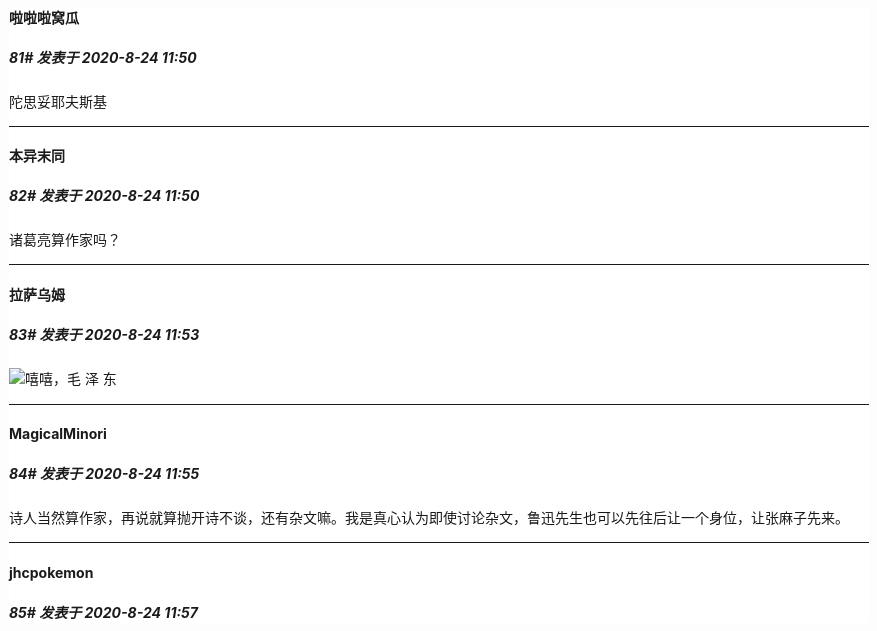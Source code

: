 ####  啦啦啦窝瓜  
##### 81#       发表于 2020-8-24 11:50




陀思妥耶夫斯基







-----

####  本异末同  
##### 82#       发表于 2020-8-24 11:50




诸葛亮算作家吗？







-----

####  拉萨乌姆  
##### 83#       发表于 2020-8-24 11:53



<img src="https://static.saraba1st.com/image/smiley/face2017/043.png" referrerpolicy="no-referrer">嘻嘻，毛 泽 东







-----

####  MagicalMinori  
##### 84#       发表于 2020-8-24 11:55




诗人当然算作家，再说就算抛开诗不谈，还有杂文嘛。我是真心认为即使讨论杂文，鲁迅先生也可以先往后让一个身位，让张麻子先来。







-----

####  jhcpokemon  
##### 85#       发表于 2020-8-24 11:57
++++++
§ Work item: Any picture in the material is to be dropped; the rest is repeated exactly.

§ Response area:
Source code

: ####  啦啦啦窝瓜  
##### 81#       发表于 2020-8-24 11:50




陀思妥耶夫斯基







-----

####  本异末同  
##### 82#       发表于 2020-8-24 11:50




诸葛亮算作家吗？







-----

####  拉萨乌姆  
##### 83#       发表于 2020-8-24 11:53



<img src="https://static.saraba1st.com/image/smiley/face2017/043.png" referrerpolicy="no-referrer">嘻嘻，毛 泽 东







-----

####  MagicalMinori  
##### 84#       发表于 2020-8-24 11:55




诗人当然算作家，再说就算抛开诗不谈，还有杂文嘛。我是真心认为即使讨论杂文，鲁迅先生也可以先往后让一个身位，让张麻子先来。







-----

####  jhcpokemon  
##### 85#       发表于 2020-8-24 11:57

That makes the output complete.